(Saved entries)
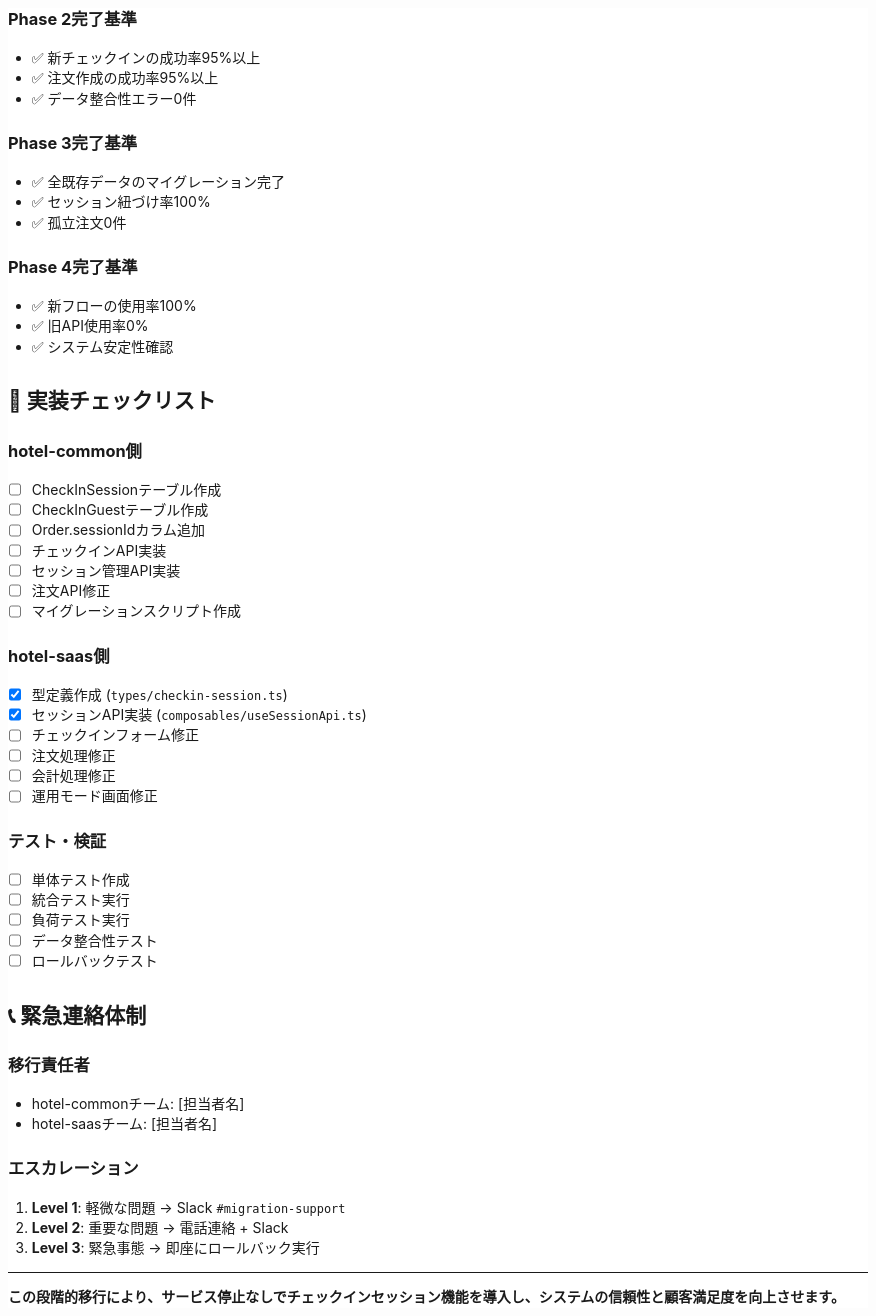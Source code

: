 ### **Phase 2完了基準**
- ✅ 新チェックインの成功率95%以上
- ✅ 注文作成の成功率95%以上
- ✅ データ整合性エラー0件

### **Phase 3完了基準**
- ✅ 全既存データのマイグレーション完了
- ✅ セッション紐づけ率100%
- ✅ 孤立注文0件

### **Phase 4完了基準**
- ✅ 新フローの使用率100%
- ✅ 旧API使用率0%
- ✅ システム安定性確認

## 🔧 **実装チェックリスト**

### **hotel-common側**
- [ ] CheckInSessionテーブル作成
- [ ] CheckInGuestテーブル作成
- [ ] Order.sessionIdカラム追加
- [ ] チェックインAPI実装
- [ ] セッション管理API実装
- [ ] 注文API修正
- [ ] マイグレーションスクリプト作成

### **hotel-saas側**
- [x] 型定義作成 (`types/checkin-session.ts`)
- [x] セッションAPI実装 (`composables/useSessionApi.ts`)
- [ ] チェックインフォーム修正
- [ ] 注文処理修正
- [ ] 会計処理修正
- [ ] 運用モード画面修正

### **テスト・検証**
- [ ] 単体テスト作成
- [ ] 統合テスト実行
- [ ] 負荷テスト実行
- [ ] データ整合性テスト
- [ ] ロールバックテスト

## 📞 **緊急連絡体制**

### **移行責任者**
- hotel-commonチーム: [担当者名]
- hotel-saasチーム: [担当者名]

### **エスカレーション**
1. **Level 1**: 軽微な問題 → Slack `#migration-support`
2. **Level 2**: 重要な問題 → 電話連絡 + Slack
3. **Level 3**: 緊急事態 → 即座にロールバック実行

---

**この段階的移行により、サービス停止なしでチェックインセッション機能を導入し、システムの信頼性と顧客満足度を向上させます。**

(What the task asks) Your task is to restate, word for word, each line from the one that includes "## 🔧 **実装チェックリスト**" to the end of the records, with both ends included and nothing else.

(Finished task)
## 🔧 **実装チェックリスト**

### **hotel-common側**
- [ ] CheckInSessionテーブル作成
- [ ] CheckInGuestテーブル作成
- [ ] Order.sessionIdカラム追加
- [ ] チェックインAPI実装
- [ ] セッション管理API実装
- [ ] 注文API修正
- [ ] マイグレーションスクリプト作成

### **hotel-saas側**
- [x] 型定義作成 (`types/checkin-session.ts`)
- [x] セッションAPI実装 (`composables/useSessionApi.ts`)
- [ ] チェックインフォーム修正
- [ ] 注文処理修正
- [ ] 会計処理修正
- [ ] 運用モード画面修正

### **テスト・検証**
- [ ] 単体テスト作成
- [ ] 統合テスト実行
- [ ] 負荷テスト実行
- [ ] データ整合性テスト
- [ ] ロールバックテスト

## 📞 **緊急連絡体制**

### **移行責任者**
- hotel-commonチーム: [担当者名]
- hotel-saasチーム: [担当者名]

### **エスカレーション**
1. **Level 1**: 軽微な問題 → Slack `#migration-support`
2. **Level 2**: 重要な問題 → 電話連絡 + Slack
3. **Level 3**: 緊急事態 → 即座にロールバック実行

---

**この段階的移行により、サービス停止なしでチェックインセッション機能を導入し、システムの信頼性と顧客満足度を向上させます。**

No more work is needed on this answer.